# TASK TO CARRY OUT:
The entries are to be written out word for word, with their images left out.

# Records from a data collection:
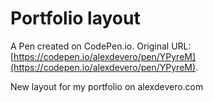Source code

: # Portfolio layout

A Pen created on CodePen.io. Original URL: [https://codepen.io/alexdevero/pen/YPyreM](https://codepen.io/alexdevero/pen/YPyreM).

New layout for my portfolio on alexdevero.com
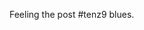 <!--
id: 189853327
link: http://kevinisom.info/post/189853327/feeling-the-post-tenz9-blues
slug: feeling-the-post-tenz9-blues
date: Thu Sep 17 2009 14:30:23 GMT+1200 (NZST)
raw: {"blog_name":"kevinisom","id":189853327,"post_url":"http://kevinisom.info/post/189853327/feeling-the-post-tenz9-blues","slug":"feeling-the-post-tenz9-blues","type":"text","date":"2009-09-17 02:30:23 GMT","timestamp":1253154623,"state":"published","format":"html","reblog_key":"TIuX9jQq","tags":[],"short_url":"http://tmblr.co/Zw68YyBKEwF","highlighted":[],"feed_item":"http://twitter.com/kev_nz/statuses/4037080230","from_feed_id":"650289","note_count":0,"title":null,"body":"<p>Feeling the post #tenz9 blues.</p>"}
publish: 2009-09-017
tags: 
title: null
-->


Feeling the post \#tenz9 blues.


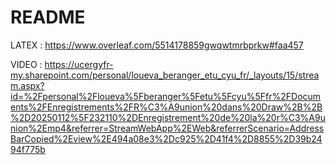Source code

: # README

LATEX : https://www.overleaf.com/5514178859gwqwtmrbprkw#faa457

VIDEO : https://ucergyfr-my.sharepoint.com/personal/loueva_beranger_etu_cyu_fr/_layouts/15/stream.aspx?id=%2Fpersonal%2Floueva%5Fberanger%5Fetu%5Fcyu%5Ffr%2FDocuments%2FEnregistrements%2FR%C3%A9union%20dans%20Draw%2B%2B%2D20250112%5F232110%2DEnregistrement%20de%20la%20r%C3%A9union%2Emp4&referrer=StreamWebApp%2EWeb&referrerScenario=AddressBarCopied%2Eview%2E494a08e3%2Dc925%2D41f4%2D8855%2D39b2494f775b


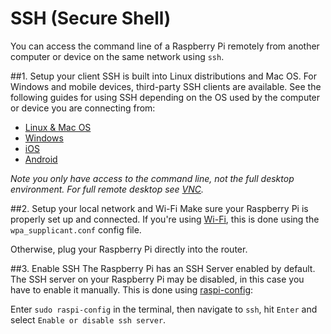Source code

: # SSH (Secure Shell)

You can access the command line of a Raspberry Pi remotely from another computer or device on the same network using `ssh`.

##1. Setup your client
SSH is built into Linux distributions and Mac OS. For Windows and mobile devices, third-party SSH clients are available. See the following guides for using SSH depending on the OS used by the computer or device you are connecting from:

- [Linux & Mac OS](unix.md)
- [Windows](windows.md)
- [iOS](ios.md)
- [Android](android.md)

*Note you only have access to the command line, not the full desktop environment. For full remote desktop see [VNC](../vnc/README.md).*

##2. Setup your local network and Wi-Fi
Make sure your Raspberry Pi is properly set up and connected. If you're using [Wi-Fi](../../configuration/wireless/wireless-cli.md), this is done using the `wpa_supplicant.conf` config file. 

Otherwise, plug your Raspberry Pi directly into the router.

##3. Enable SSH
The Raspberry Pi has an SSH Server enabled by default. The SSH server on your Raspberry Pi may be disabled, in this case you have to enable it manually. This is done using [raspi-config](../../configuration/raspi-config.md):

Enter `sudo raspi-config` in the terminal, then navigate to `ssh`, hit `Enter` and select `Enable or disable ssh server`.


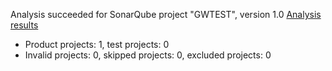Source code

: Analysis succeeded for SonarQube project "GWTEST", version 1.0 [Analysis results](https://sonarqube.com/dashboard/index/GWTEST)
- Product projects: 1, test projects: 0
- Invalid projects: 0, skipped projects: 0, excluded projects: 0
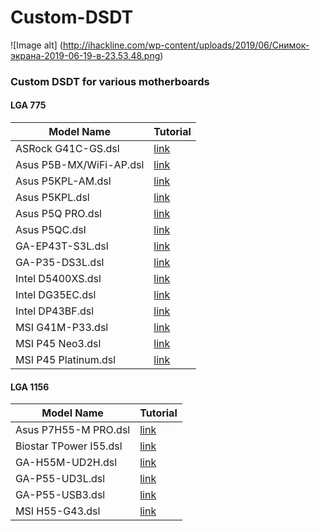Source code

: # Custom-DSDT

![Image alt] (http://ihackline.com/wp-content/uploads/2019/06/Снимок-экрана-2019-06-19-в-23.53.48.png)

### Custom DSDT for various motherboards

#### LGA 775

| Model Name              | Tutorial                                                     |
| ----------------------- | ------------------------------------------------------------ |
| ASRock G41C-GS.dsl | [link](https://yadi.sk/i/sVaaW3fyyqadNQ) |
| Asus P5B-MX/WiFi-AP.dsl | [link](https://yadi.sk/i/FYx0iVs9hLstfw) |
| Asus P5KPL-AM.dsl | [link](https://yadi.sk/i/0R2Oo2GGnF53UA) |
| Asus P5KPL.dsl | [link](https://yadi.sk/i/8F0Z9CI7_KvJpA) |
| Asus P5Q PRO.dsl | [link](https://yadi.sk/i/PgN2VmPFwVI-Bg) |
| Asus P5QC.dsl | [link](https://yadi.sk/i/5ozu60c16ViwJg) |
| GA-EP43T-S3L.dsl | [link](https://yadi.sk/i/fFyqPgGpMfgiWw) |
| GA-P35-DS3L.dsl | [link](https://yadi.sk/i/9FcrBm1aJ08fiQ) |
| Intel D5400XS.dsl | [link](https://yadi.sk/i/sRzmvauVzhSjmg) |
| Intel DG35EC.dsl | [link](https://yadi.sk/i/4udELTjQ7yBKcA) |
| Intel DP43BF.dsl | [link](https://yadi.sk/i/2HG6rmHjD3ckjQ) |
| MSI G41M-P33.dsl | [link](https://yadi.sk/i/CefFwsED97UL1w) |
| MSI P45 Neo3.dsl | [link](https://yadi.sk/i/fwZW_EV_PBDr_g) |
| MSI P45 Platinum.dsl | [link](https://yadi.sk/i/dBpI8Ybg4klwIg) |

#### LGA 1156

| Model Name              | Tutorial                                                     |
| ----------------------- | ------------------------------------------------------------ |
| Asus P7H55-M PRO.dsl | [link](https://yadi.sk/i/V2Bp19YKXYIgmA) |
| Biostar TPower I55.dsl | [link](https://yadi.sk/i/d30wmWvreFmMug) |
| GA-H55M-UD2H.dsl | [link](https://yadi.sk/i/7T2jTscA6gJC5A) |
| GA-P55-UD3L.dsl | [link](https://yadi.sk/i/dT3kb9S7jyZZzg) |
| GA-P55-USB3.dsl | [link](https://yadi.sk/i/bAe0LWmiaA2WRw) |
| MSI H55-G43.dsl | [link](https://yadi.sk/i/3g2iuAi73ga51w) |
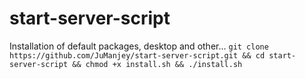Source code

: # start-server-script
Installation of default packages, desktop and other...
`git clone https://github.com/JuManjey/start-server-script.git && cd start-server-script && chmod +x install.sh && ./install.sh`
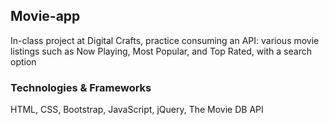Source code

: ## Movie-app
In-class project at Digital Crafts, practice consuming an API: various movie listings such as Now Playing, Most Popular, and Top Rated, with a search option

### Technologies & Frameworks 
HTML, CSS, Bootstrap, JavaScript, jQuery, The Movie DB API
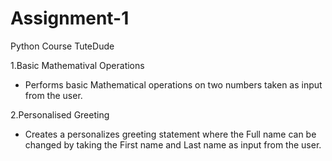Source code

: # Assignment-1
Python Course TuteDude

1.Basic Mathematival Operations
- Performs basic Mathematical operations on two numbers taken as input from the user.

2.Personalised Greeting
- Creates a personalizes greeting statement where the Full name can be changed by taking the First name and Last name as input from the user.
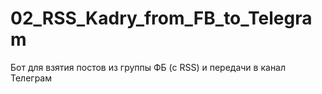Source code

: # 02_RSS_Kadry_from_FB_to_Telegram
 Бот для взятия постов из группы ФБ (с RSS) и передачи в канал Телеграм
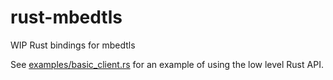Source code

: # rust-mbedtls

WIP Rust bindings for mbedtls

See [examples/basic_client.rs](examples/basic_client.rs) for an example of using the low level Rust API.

# RESULT OF THE TASK:
Source code

: # Portfolio layout

A Pen created on CodePen.io. Original URL: [https://codepen.io/alexdevero/pen/YPyreM](https://codepen.io/alexdevero/pen/YPyreM).

New layout for my portfolio on alexdevero.com
 <!--
id: 189853327
link: http://kevinisom.info/post/189853327/feeling-the-post-tenz9-blues
slug: feeling-the-post-tenz9-blues
date: Thu Sep 17 2009 14:30:23 GMT+1200 (NZST)
raw: {"blog_name":"kevinisom","id":189853327,"post_url":"http://kevinisom.info/post/189853327/feeling-the-post-tenz9-blues","slug":"feeling-the-post-tenz9-blues","type":"text","date":"2009-09-17 02:30:23 GMT","timestamp":1253154623,"state":"published","format":"html","reblog_key":"TIuX9jQq","tags":[],"short_url":"http://tmblr.co/Zw68YyBKEwF","highlighted":[],"feed_item":"http://twitter.com/kev_nz/statuses/4037080230","from_feed_id":"650289","note_count":0,"title":null,"body":"<p>Feeling the post #tenz9 blues.</p>"}
publish: 2009-09-017
tags: 
title: null
-->


Feeling the post \#tenz9 blues.


Source code

: # README

LATEX : https://www.overleaf.com/5514178859gwqwtmrbprkw#faa457

VIDEO : https://ucergyfr-my.sharepoint.com/personal/loueva_beranger_etu_cyu_fr/_layouts/15/stream.aspx?id=%2Fpersonal%2Floueva%5Fberanger%5Fetu%5Fcyu%5Ffr%2FDocuments%2FEnregistrements%2FR%C3%A9union%20dans%20Draw%2B%2B%2D20250112%5F232110%2DEnregistrement%20de%20la%20r%C3%A9union%2Emp4&referrer=StreamWebApp%2EWeb&referrerScenario=AddressBarCopied%2Eview%2E494a08e3%2Dc925%2D41f4%2D8855%2D39b2494f775b


Source code

: # SSH (Secure Shell)

You can access the command line of a Raspberry Pi remotely from another computer or device on the same network using `ssh`.

##1. Setup your client
SSH is built into Linux distributions and Mac OS. For Windows and mobile devices, third-party SSH clients are available. See the following guides for using SSH depending on the OS used by the computer or device you are connecting from:

- [Linux & Mac OS](unix.md)
- [Windows](windows.md)
- [iOS](ios.md)
- [Android](android.md)

*Note you only have access to the command line, not the full desktop environment. For full remote desktop see [VNC](../vnc/README.md).*

##2. Setup your local network and Wi-Fi
Make sure your Raspberry Pi is properly set up and connected. If you're using [Wi-Fi](../../configuration/wireless/wireless-cli.md), this is done using the `wpa_supplicant.conf` config file. 

Otherwise, plug your Raspberry Pi directly into the router.

##3. Enable SSH
The Raspberry Pi has an SSH Server enabled by default. The SSH server on your Raspberry Pi may be disabled, in this case you have to enable it manually. This is done using [raspi-config](../../configuration/raspi-config.md):

Enter `sudo raspi-config` in the terminal, then navigate to `ssh`, hit `Enter` and select `Enable or disable ssh server`.


Source code

: Analysis succeeded for SonarQube project "GWTEST", version 1.0 [Analysis results](https://sonarqube.com/dashboard/index/GWTEST)
- Product projects: 1, test projects: 0
- Invalid projects: 0, skipped projects: 0, excluded projects: 0
Source code

: # Custom-DSDT

![Image alt] (http://ihackline.com/wp-content/uploads/2019/06/Снимок-экрана-2019-06-19-в-23.53.48.png)

### Custom DSDT for various motherboards

#### LGA 775

| Model Name              | Tutorial                                                     |
| ----------------------- | ------------------------------------------------------------ |
| ASRock G41C-GS.dsl | [link](https://yadi.sk/i/sVaaW3fyyqadNQ) |
| Asus P5B-MX/WiFi-AP.dsl | [link](https://yadi.sk/i/FYx0iVs9hLstfw) |
| Asus P5KPL-AM.dsl | [link](https://yadi.sk/i/0R2Oo2GGnF53UA) |
| Asus P5KPL.dsl | [link](https://yadi.sk/i/8F0Z9CI7_KvJpA) |
| Asus P5Q PRO.dsl | [link](https://yadi.sk/i/PgN2VmPFwVI-Bg) |
| Asus P5QC.dsl | [link](https://yadi.sk/i/5ozu60c16ViwJg) |
| GA-EP43T-S3L.dsl | [link](https://yadi.sk/i/fFyqPgGpMfgiWw) |
| GA-P35-DS3L.dsl | [link](https://yadi.sk/i/9FcrBm1aJ08fiQ) |
| Intel D5400XS.dsl | [link](https://yadi.sk/i/sRzmvauVzhSjmg) |
| Intel DG35EC.dsl | [link](https://yadi.sk/i/4udELTjQ7yBKcA) |
| Intel DP43BF.dsl | [link](https://yadi.sk/i/2HG6rmHjD3ckjQ) |
| MSI G41M-P33.dsl | [link](https://yadi.sk/i/CefFwsED97UL1w) |
| MSI P45 Neo3.dsl | [link](https://yadi.sk/i/fwZW_EV_PBDr_g) |
| MSI P45 Platinum.dsl | [link](https://yadi.sk/i/dBpI8Ybg4klwIg) |

#### LGA 1156

| Model Name              | Tutorial                                                     |
| ----------------------- | ------------------------------------------------------------ |
| Asus P7H55-M PRO.dsl | [link](https://yadi.sk/i/V2Bp19YKXYIgmA) |
| Biostar TPower I55.dsl | [link](https://yadi.sk/i/d30wmWvreFmMug) |
| GA-H55M-UD2H.dsl | [link](https://yadi.sk/i/7T2jTscA6gJC5A) |
| GA-P55-UD3L.dsl | [link](https://yadi.sk/i/dT3kb9S7jyZZzg) |
| GA-P55-USB3.dsl | [link](https://yadi.sk/i/bAe0LWmiaA2WRw) |
| MSI H55-G43.dsl | [link](https://yadi.sk/i/3g2iuAi73ga51w) |
Source code

: # start-server-script
Installation of default packages, desktop and other...
`git clone https://github.com/JuManjey/start-server-script.git && cd start-server-script && chmod +x install.sh && ./install.sh`
Source code

: ## Movie-app
In-class project at Digital Crafts, practice consuming an API: various movie listings such as Now Playing, Most Popular, and Top Rated, with a search option

### Technologies & Frameworks 
HTML, CSS, Bootstrap, JavaScript, jQuery, The Movie DB API
Source code

: # Assignment-1
Python Course TuteDude

1.Basic Mathematival Operations
- Performs basic Mathematical operations on two numbers taken as input from the user.

2.Personalised Greeting
- Creates a personalizes greeting statement where the Full name can be changed by taking the First name and Last name as input from the user.
Source code

: # 02_RSS_Kadry_from_FB_to_Telegram
 Бот для взятия постов из группы ФБ (с RSS) и передачи в канал Телеграм
Source code

: # rust-mbedtls

WIP Rust bindings for mbedtls

See [examples/basic_client.rs](examples/basic_client.rs) for an example of using the low level Rust API.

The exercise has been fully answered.